Reported Decision: 50 NSWLR 401

New South Wales


Supreme Court

CITATION: Application of M [2000] NSWSC 1239
CURRENT JURISDICTION: Equity Division
Probate List
FILE NUMBER(S): SC 116869/2000
HEARING DATE(S): 11/12/2000
JUDGMENT DATE: 11 December 2000

PARTIES :


As the plaintiff is a minor his name has been suppressed
JUDGMENT OF: Young J
COUNSEL : R Neal (S) of Teece Hodgson & Ward (as Sydney agents) (P)
SOLICITORS: Robson & Oliver (Sawtell)(P)
CATCHWORDS: SUCCESSION [1]- Will- Capacity- Minor- When Court should authorise minor's will.
LEGISLATION CITED: Wills Probate & Administration Act 1898, ss 6, 6A, 6B
DECISION: Order made.

THE SUPREME COURT

OF NEW SOUTH WALES

EQUITY DIVISION

PROBATE LIST

YOUNG J

MONDAY 11 DECEMBER 2000

116869/00 - APPLICATION OF M

JUDGMENT

1    HIS HONOUR: This is an application under s 6A of the Wills Probate and Administration Act 1898 (the “Act”) for the plaintiff, who is currently aged seventeen, to make a will.

2    The plaintiff has had, in one sense, an unfortunate childhood but fortunately for him his carers for most of his life, his grandparents and latterly his aunt, have given him loving care and attention. However, he has never known his father and has only had a very intermittent contact with his mother.
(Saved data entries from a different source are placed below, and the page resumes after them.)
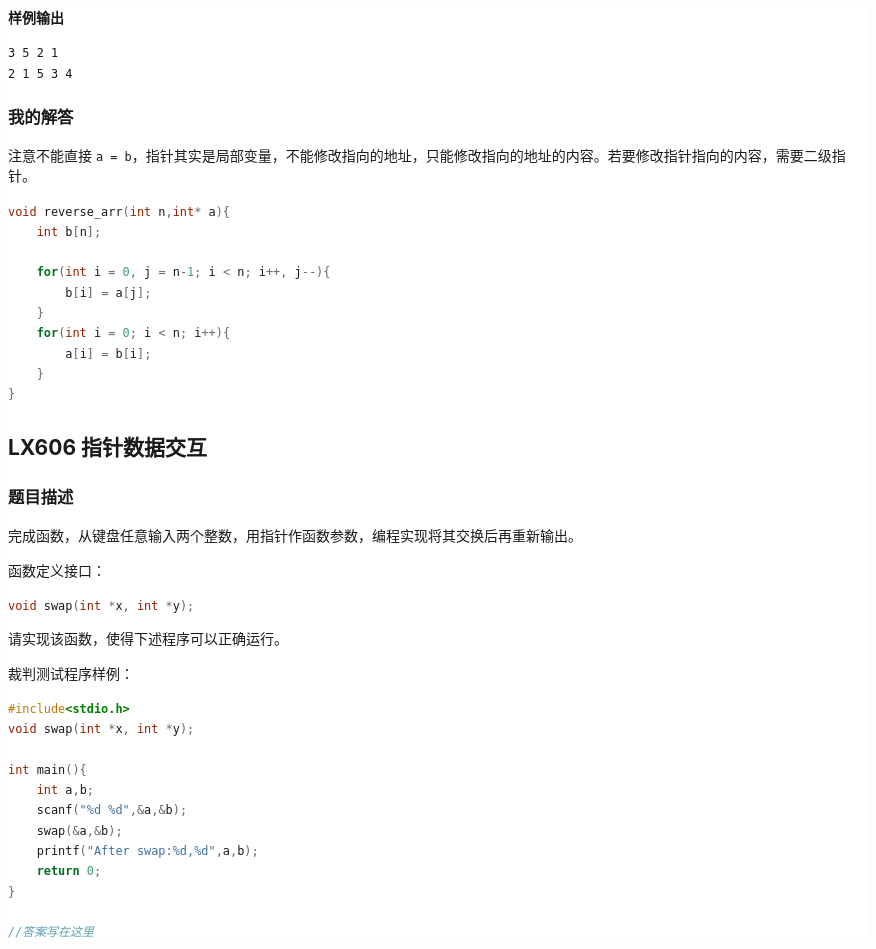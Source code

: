 **样例输出**

```
3 5 2 1 
2 1 5 3 4 
```

### 我的解答

注意不能直接 `a = b`，指针其实是局部变量，不能修改指向的地址，只能修改指向的地址的内容。若要修改指针指向的内容，需要二级指针。

```cpp
void reverse_arr(int n,int* a){
    int b[n];

    for(int i = 0, j = n-1; i < n; i++, j--){
        b[i] = a[j];
    }
    for(int i = 0; i < n; i++){
        a[i] = b[i];
    }
}
```




## LX606 指针数据交互

### 题目描述

完成函数，从键盘任意输入两个整数，用指针作函数参数，编程实现将其交换后再重新输出。

函数定义接口：

```cpp
void swap(int *x, int *y);
```

请实现该函数，使得下述程序可以正确运行。

裁判测试程序样例：

```cpp
#include<stdio.h>
void swap(int *x, int *y);

int main(){
    int a,b;
    scanf("%d %d",&a,&b);
    swap(&a,&b);
    printf("After swap:%d,%d",a,b);
    return 0;
}

//答案写在这里
```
3    The plaintiff benefited under the will of his grandmother and at the present time has considerable assets. Essentially, he has a farm property at Brounstone, a home unit at Sawtell and about $9000 in the bank.

4    At present, should the plaintiff die that property would pass to his parents. This is not what the plaintiff wants and, indeed, it would be incongruous in view of the lack of connection between the plaintiff and his parents.

5    The plaintiff has had legal advice. He understands what a will is and has decided that if he had testamentary capacity he would leave a legacy to his mother and give the residue of his estate to his cousins with whom he has been raised.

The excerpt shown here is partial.